Now we use the FilterByExample operator:
- tc.TestString = "Test";
- IQueryable<TestClass> filter2 = c.TestClasses.FilterByExample(tc, x => x.TestInt, x => x.TestString2);
- PerformQuery("one relevant prop", c, filter2);
This means "filter the TestClass table by tc and ignore the values in TestInt and TestString2.
And it results in:
Performing one relevant prop:
'1' 'Test' 'Test'
'4' 'Test' 'Me'
'5' 'Test' 'TestMe'
SELECT [t0].[TestInt], [t0].[TestString], [t0].[TestString2]
FROM [TestClass] AS [t0]
WHERE [t0].[TestString] = @p0
-- @p0: Input NVarChar (Size = 4; Prec = 0; Scale = 0) [Test]
-- Context: SqlProvider(Sql2005) Model: AttributedMetaModel Build: 3.5.30729.1
Again lo and behold the actual SQL that gets produced looks exactly as if we would have used the standard where query.
Finally a more complex query - filter the list by two relevant properties:
- tc.TestString = "Test";
- tc.TestInt = 1;
- IQueryable<TestClass> filter3 = c.TestClasses.FilterByExample(tc, x => x.TestString2);
- PerformQuery("two relevant props", c, filter3);
which results in:
Performing two relevant props:
'1' 'Test' 'Test'
SELECT [t0].[TestInt], [t0].[TestString], [t0].[TestString2]
FROM [TestClass] AS [t0]
WHERE ([t0].[TestInt] = @p0) AND ([t0].[TestString] = @p1)
-- @p0: Input Int (Size = 0; Prec = 0; Scale = 0) [1]
-- @p1: Input NVarChar (Size = 4; Prec = 0; Scale = 0) [Test]
-- Context: SqlProvider(Sql2005) Model: AttributedMetaModel Build: 3.5.30729.1
As expected a second parameter further specifies the where clause plus both are linked by an AND. Now just one object got sent across the wire.

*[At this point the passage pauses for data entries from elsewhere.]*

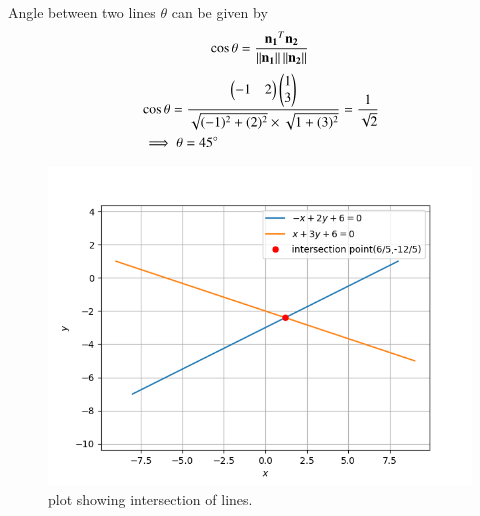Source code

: \documentclass[journal,12pt,twocolumn]{IEEEtran}
\begin{document}
Angle between two lines $\theta$ can be given by
\begin{align}
\cos \theta = \frac{\mathbf{n_1}^T\mathbf{n_2}}{\left\lVert\mathbf{n_1}\right\rVert\left\lVert\mathbf{n_2}\right\rVert}
\end{align}
\begin{align}
&\cos \theta=\frac{\begin{pmatrix}-1&2\end{pmatrix}\begin{pmatrix}1\\3\end{pmatrix}}{\sqrt{(-1)^2 +(2)^2} \times \sqrt{1 +(3)^2}}=\frac{1}{\sqrt{2}}\\
&\implies \theta = 45\degree
\end{align}
\begin{figure}[!ht]
\centering
\includegraphics[width=\columnwidth]{Figure_1.png}
\caption{plot showing intersection of lines.}
\label{Fig_1}
\end{figure}
\end{document}
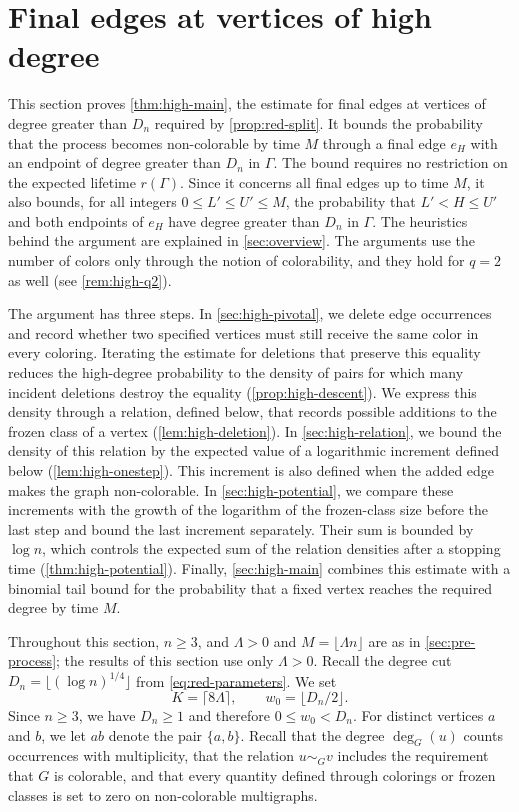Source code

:\chapter{Final edges at vertices of high degree}\label{sec:high}

This section proves \cref{thm:high-main}, the estimate for final edges at vertices of degree greater than $D_n$ required by \cref{prop:red-split}. It bounds the probability that the process becomes non-colorable by time $M$ through a final edge $e_H$ with an endpoint of degree greater than $D_n$ in $\Gamma$. The bound requires no restriction on the expected lifetime $r(\Gamma)$. Since it concerns all final edges up to time $M$, it also bounds, for all integers $0 \le L' \le U' \le M$, the probability that $L' < H \le U'$ and both endpoints of $e_H$ have degree greater than $D_n$ in $\Gamma$. The heuristics behind the argument are explained in \cref{sec:overview}. The arguments use the number of colors only through the notion of colorability, and they hold for $q = 2$ as well (see \cref{rem:high-q2}).

The argument has three steps. In \cref{sec:high-pivotal}, we delete edge occurrences and record whether two specified vertices must still receive the same color in every coloring. Iterating the estimate for deletions that preserve this equality reduces the high-degree probability to the density of pairs for which many incident deletions destroy the equality (\cref{prop:high-descent}). We express this density through a relation, defined below, that records possible additions to the frozen class of a vertex (\cref{lem:high-deletion}). In \cref{sec:high-relation}, we bound the density of this relation by the expected value of a logarithmic increment defined below (\cref{lem:high-onestep}). This increment is also defined when the added edge makes the graph non-colorable. In \cref{sec:high-potential}, we compare these increments with the growth of the logarithm of the frozen-class size before the last step and bound the last increment separately. Their sum is bounded by $\log n$, which controls the expected sum of the relation densities after a stopping time (\cref{thm:high-potential}). Finally, \cref{sec:high-main} combines this estimate with a binomial tail bound for the probability that a fixed vertex reaches the required degree by time $M$.

Throughout this section, $n \ge 3$, and $\Lambda > 0$ and $M = \lfloor \Lambda n \rfloor$ are as in \cref{sec:pre-process}; the results of this section use only $\Lambda > 0$. Recall the degree cut $D_n = \lfloor (\log n)^{1/4} \rfloor$ from \eqref{eq:red-parameters}. We set
\begin{equation}\label{eq:high-params}
K = \lceil 8 \Lambda \rceil, \qquad w_0 = \lfloor D_n / 2 \rfloor.
\end{equation}
Since $n \ge 3$, we have $D_n \ge 1$ and therefore $0 \le w_0 < D_n$. For distinct vertices $a$ and $b$, we let $ab$ denote the pair $\{a, b\}$. Recall that the degree $\deg_G(u)$ counts occurrences with multiplicity, that the relation $u \sim_G v$ includes the requirement that $G$ is colorable, and that every quantity defined through colorings or frozen classes is set to zero on non-colorable multigraphs.

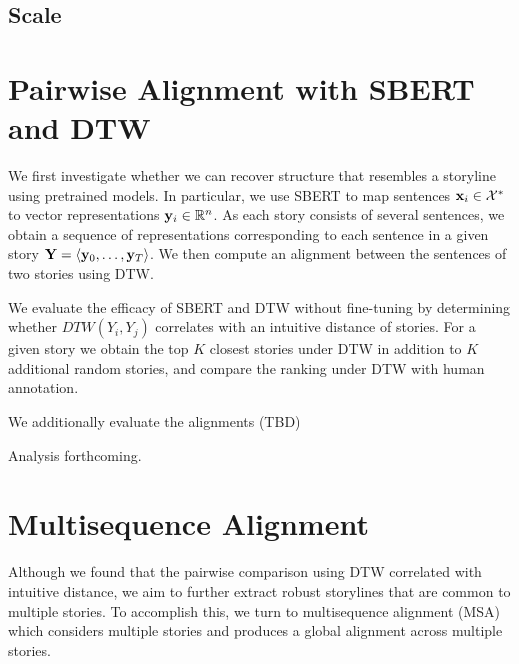 \documentclass{article}
\begin{document}
\begin{comment}
Additionally,
if a parameterized distance measure (with associated representations)
is correlated with human judgements for stories,
then it may be possible to engineer an unsupervised objective that allows
training of the parameterized distance to further improve performance.
This approach to analysis allows us to initially avoid expensive
likelihood-based methods that reconstruct full stories.
\end{comment}

\subsection{Scale}

\section{Pairwise Alignment with SBERT and DTW}
\label{pairwise}
We first investigate whether we can recover structure that resembles a storyline
using pretrained models.
In particular, we use SBERT \citep{reimers2019sbert}
to map sentences $\mathbf{x}_i \in \mathcal{X}^*$ to vector representations $\mathbf{y}_i \in \mathbb{R}^n$.
As each story consists of several sentences, we obtain a sequence of representations
corresponding to each sentence in a given story $\mathbf{Y} = \langle \mathbf{y}_0, \ldots, \mathbf{y}_T \rangle$.
We then compute an alignment between the sentences of two stories using DTW.

We evaluate the efficacy of SBERT and DTW without fine-tuning by determining whether
$DTW(Y_i, Y_j)$ correlates with an intuitive distance of stories.
For a given story we obtain the top $K$ closest stories under DTW
in addition to $K$ additional random stories,
and compare the ranking under DTW with human annotation.

We additionally evaluate the alignments (TBD)

Analysis forthcoming.

\section{Multisequence Alignment}
\label{msa}
Although we found that the pairwise comparison using DTW correlated with intuitive distance,
we aim to further extract robust storylines that are common to multiple stories.
To accomplish this, we turn to multisequence alignment (MSA) which
considers multiple stories and produces a global alignment across
multiple stories.
\end{document}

Seems like our custom Linq Operator gets interpreted correctly by the SQL Linq Provider and the filter and transformation happens right where it belongs. Within the SQL Server itself. And even though I did not test it, I strongly believe that it would be the same with e.g. the Linq to NHibernate provider.

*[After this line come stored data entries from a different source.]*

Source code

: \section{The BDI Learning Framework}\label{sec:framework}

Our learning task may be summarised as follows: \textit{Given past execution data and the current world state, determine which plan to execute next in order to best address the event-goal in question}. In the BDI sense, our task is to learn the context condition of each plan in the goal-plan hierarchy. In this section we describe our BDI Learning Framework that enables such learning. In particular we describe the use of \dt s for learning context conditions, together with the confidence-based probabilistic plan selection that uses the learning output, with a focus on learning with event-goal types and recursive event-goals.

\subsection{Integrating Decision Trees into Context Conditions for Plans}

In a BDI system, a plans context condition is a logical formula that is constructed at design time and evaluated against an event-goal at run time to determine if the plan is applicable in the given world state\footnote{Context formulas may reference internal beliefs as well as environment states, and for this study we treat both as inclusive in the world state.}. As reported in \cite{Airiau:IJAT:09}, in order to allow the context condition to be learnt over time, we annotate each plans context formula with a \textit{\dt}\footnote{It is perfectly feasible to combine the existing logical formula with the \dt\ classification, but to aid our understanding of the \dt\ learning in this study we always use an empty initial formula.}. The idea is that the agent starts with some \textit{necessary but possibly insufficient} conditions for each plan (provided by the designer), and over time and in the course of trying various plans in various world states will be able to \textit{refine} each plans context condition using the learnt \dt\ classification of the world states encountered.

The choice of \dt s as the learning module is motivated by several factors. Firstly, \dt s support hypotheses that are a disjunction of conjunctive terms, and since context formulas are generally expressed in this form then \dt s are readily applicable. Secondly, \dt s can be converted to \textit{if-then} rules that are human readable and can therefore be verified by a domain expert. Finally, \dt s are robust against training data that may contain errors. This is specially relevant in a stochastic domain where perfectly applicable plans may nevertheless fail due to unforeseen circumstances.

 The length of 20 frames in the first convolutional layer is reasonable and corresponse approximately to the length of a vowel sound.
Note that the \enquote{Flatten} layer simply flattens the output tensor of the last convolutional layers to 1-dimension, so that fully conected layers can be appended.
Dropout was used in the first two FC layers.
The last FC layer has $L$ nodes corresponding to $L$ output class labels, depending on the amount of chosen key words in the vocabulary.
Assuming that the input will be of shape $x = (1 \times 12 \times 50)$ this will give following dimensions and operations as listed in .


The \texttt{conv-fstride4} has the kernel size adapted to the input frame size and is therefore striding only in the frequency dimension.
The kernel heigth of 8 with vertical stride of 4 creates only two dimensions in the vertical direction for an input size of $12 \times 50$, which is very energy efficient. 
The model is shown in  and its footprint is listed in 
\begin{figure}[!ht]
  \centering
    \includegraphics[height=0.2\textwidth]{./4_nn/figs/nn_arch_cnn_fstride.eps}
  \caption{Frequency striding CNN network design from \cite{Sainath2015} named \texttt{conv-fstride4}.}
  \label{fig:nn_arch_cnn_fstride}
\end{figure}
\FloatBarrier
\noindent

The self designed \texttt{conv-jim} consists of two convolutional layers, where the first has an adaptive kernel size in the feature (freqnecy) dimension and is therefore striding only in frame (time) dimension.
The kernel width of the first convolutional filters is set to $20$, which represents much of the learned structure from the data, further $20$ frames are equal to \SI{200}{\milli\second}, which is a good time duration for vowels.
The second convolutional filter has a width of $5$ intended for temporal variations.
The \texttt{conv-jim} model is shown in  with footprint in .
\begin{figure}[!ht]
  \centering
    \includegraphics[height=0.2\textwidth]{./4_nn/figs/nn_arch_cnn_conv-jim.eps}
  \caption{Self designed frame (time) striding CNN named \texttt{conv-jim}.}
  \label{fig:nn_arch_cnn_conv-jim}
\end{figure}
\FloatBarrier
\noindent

In contrast the IEnumerable version
Now to show the difference between the IQueryable and the IEnumerable operator we have to force the Linq to Sql to use the IEnumerable operator:
- tc.TestString = "Test";
- tc.TestInt = 1;
- IEnumerable<TestClass> filter4 = FBE.Enumerable.FilterByExample(c.TestClasses, tc, x => x.TestString2);
- PerformQuery("IEnumerable", c, filter4);
Notice how we don't get an IQueryable but an IEnumerable as result of the operation. Now the SQL reads:
Performing IEnumerable:
'1' 'Test' 'Test'
SELECT [t0].[TestInt], [t0].[TestString], [t0].[TestString2]
FROM [TestClass] AS [t0]
-- Context: SqlProvider(Sql2005) Model: AttributedMetaModel Build: 3.5.30729.1
It is not surprising that the Linq Provider was not able to analyse the abstract transformation we specified. There simply is no expression that could be analysed. So there is no where clause specified in the SQL query. Which results in the Linq Provider sending the whole table across the wire and the filtering being done in-memory. This is of course no biggie in our test scenario. But imagine the table having millions of rows. That certainly would be a big performance problem. Especially if we throw in some joins, etc.
Conclusion
There is a difference between MoreLinq and Linq-to-...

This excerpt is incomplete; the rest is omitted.